10 Both-end hook type steel fiber 12 Straight line part 14A, 14B First hook part 16A, 16B Second hook part

Claims (8)

  The binding material, the aggregate, the straight portion, and the first hook portion bent at an angle with the straight portion from both ends of the straight portion and the end portion of the first hook portion are bent in a direction away from each other. A macro reinforcing steel fiber having a second hook portion parallel to the straight portion, one or more meso reinforcing fibers selected from organic fibers and inorganic fibers, and a micro reinforcing material selected from wollastonite and mica Hydraulic material.   0.5% to 3.0% by volume of the macro reinforcing steel fiber, 0.5% to 3.0% by volume of the meso reinforcing fiber, and 1% of the micro reinforcing material with respect to the total content of the binder.

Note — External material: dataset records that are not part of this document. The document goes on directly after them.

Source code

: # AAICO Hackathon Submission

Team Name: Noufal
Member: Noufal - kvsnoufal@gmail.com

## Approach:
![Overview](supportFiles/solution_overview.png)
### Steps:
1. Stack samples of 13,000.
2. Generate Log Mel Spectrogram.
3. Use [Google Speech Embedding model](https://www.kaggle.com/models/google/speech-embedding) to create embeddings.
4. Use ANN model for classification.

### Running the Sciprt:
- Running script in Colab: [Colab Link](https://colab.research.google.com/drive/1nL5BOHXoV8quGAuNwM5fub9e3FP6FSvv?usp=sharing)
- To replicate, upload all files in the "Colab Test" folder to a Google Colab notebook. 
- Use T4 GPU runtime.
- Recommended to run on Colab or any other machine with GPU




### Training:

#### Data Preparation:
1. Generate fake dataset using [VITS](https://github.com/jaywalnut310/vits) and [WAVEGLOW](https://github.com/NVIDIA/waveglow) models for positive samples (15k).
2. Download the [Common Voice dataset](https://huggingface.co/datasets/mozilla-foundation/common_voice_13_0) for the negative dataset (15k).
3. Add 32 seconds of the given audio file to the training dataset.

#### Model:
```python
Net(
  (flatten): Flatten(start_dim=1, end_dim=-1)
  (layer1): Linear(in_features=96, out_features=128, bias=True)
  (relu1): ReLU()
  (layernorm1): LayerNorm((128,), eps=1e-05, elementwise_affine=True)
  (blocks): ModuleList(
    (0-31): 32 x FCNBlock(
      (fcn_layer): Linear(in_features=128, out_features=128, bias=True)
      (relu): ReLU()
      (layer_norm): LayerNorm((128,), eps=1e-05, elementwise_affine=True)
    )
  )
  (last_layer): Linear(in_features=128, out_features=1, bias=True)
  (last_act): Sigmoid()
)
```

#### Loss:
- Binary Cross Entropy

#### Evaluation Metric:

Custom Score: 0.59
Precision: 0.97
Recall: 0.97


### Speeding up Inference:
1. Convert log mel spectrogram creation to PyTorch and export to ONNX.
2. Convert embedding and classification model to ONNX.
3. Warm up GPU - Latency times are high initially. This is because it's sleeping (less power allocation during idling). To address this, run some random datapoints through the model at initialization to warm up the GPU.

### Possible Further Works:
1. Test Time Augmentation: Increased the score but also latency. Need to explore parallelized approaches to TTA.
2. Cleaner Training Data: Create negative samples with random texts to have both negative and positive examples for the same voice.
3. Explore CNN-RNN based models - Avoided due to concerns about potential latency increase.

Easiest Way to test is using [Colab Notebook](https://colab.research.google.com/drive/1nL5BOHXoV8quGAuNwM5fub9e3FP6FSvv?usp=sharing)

The hydraulic material according to claim 1, wherein the hydraulic material is contained in an amount of from 20 to 20% by mass.   The hydraulic material according to claim 1 or 2, wherein the meso reinforcing fiber includes an organic fiber that melts or reduces volume by 50% or more at a temperature of 180 ° C or higher.   The hydraulic material according to any one of claims 1 to 3, wherein the meso reinforcing fibers include metal fibers or carbon fibers having a diameter of 5 µm to 300 µm and a length of 1 mm to 20 mm.   The hydraulic material according to any one of claims 1 to 4, wherein the strength of the steel fibers constituting the macro-reinforced steel fibers is in a range of 2000 MPa to 5000 MPa.   The hydraulic material according to any one of claims 1 to 5, wherein a total length of steel fibers constituting the macro-reinforced steel fibers is 5 mm to 50 mm, and an average diameter of the steel fibers is 50 µm to 600 µm.   The hydraulic material according to any one of claims 1 to 6, wherein the water / binder ratio is 10% by mass or more and 30% by mass or less. The maximum tensile strength obtained by curing the hydraulic material according to any one of claims 1 to 7 is 10 N / mm ² or more, and the tensile strength at 1% deformation is tensile. A hydraulic material cured body that is at least two-thirds of the maximum value of strength and has a tensile strength at 2% tensile deformation of at least one-third of the maximum value of tensile strength.